Olde Volks Place wrote:
CapriRacer, as a tire Expert could you tell us if tires are still made from REAL rubber today like they where years ago or are they mostly man made compounds like rubber.
if they are compounds do they have any real rubber in the mixture and if so what is the ratio of real rubber to man made ? like 10% real 90% MM
Thanks
I am assuming you mean natural rubber and synthetic rubber. Natural rubber is the kind they get from tapping trees. The problem here is contamination. If you think that tapping trees would result in bark, insects, leaves, and other foreign materials, you would be right. As a result they grade natural according to how it was processed and how much contaminants it has. But natural rubber is one kind of rubber - polyisoprene
Synthetic polyisoprene is made from petroleum. Chemically, it is identical to natural rubber, and it has no contaminants, making it a bit better suited for critical applications.
- BUT -
There are other types of rubber - styrene-butadiene, isobutylene, for example - and they have different properties than polyisoprene - some of those properties are quite useful in tires. So typically, tires use certain rubber blends in certain parts of the tire and other rubber blends in other parts to get the properties needed for the part of the tire they are being used. The desired properties are identified independent of the type of rubber, by a series of laboratory tests.

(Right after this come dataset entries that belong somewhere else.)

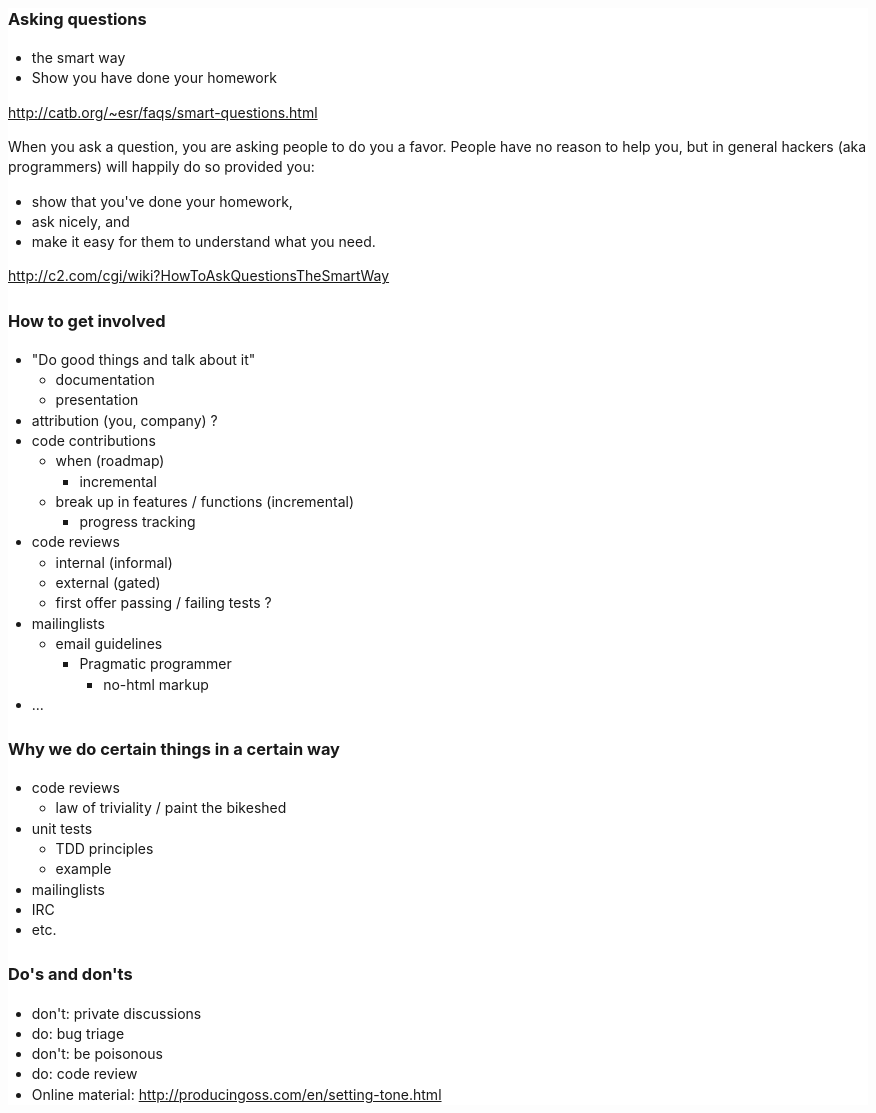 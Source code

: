 
### Asking questions
  * the smart way
  * Show you have done your homework

http://catb.org/~esr/faqs/smart-questions.html

When you ask a question, you are asking people to do you a favor. People have no reason to help you, but in general hackers (aka programmers) will happily do so provided you:
  * show that you've done your homework,
  * ask nicely, and
  * make it easy for them to understand what you need.

http://c2.com/cgi/wiki?HowToAskQuestionsTheSmartWay


### How to get involved
  * "Do good things and talk about it"
    * documentation
    * presentation
  * attribution (you, company) ?
  * code contributions
    * when (roadmap)
      * incremental
    * break up in features / functions (incremental)
      * progress tracking
  * code reviews
    * internal (informal)
    * external (gated)
    * first offer passing / failing tests ?
  * mailinglists
    * email guidelines
      * Pragmatic programmer
        * no-html markup
  * ...


### Why we do certain things in a certain way
  * code reviews
    * law of triviality / paint the bikeshed
  * unit tests
    * TDD principles
    * example
  * mailinglists
  * IRC
  * etc.


### Do's and don'ts
  * don't: private discussions
  * do: bug triage
  * don't: be poisonous
  * do: code review
  * Online material: http://producingoss.com/en/setting-tone.html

So natural rubber is not naturally superior to synthetic rubber. (Ha, ha, ha. I crack myself up!!) It has the benefit of being competitively priced with synthetic polyisoprene, so many tire manufacturers have mixing formulas that take advantage of the price difference between the two. So the ratio of natural to synthetic varies according to the price split.
Rubber chemists have done an excellent job of developing these mixing formulae, and the performance of tires does not follow the cost of natural rubber.
Recently, China has entered the market (actually many markets) in a big way and has been buying up the supplies of natural rubber - driving up the price. They have also been buying petrochemicals - driving those prices up as well. I don't know what the current price split is like, but because both commodities have been impacted this has had a huge impact on the manufacturing costs of tires - and those have been reflected in the price of tires.